What you will do:
Wherever a line holds the word "Good", copy that line from the data.

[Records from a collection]

--- START ---

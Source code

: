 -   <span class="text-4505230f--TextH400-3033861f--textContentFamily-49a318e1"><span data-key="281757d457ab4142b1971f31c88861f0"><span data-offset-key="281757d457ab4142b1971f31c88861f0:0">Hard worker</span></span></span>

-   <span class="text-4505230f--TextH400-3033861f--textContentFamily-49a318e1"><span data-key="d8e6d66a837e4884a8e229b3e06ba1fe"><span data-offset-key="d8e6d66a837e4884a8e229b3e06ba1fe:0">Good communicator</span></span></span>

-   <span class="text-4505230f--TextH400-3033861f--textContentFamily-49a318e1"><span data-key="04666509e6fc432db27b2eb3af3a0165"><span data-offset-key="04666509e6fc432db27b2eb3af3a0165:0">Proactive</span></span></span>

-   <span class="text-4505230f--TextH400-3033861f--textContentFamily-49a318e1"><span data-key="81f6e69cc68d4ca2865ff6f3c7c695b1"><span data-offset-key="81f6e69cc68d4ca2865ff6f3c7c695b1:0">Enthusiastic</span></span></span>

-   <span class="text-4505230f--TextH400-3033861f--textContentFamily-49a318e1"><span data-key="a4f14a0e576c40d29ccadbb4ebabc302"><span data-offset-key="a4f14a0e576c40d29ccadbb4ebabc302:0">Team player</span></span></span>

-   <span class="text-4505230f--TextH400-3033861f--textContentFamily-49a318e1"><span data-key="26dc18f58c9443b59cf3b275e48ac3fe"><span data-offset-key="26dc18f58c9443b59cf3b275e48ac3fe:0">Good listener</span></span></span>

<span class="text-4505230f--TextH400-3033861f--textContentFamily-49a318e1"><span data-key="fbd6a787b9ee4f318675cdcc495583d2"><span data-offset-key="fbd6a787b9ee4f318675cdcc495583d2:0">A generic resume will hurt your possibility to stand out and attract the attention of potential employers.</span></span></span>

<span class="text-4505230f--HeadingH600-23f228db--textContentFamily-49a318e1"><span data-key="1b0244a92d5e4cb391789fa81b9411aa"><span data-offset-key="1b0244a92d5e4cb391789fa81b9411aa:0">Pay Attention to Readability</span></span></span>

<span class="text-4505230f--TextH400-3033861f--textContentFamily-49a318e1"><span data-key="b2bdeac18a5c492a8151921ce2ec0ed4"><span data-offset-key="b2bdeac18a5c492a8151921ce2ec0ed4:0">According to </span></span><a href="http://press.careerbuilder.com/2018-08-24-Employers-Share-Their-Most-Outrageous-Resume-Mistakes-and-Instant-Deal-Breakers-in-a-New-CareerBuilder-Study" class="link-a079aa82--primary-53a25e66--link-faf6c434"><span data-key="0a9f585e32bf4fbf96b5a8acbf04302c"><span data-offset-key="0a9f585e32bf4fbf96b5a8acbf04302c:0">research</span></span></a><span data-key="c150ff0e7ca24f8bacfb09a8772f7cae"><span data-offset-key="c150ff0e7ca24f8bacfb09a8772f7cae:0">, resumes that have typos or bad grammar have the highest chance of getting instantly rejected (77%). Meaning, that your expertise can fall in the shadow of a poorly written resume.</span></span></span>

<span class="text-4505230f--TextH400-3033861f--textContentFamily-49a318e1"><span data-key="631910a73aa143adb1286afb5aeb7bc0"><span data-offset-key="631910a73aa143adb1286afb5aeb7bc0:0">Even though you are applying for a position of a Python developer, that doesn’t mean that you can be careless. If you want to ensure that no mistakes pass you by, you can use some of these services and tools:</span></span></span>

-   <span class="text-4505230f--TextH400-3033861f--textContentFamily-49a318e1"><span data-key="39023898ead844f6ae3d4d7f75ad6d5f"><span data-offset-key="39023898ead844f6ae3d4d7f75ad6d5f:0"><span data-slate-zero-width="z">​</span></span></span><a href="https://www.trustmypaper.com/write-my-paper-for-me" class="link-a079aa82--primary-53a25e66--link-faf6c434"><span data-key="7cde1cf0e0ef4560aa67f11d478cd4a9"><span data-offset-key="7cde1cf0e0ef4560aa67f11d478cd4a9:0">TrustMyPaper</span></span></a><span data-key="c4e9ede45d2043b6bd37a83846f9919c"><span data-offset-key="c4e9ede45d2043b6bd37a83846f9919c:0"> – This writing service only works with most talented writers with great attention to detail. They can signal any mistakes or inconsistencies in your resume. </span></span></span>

--- END ---

Answer section:
-   <span class="text-4505230f--TextH400-3033861f--textContentFamily-49a318e1"><span data-key="d8e6d66a837e4884a8e229b3e06ba1fe"><span data-offset-key="d8e6d66a837e4884a8e229b3e06ba1fe:0">Good communicator</span></span></span>
-   <span class="text-4505230f--TextH400-3033861f--textContentFamily-49a318e1"><span data-key="26dc18f58c9443b59cf3b275e48ac3fe"><span data-offset-key="26dc18f58c9443b59cf3b275e48ac3fe:0">Good listener</span></span></span>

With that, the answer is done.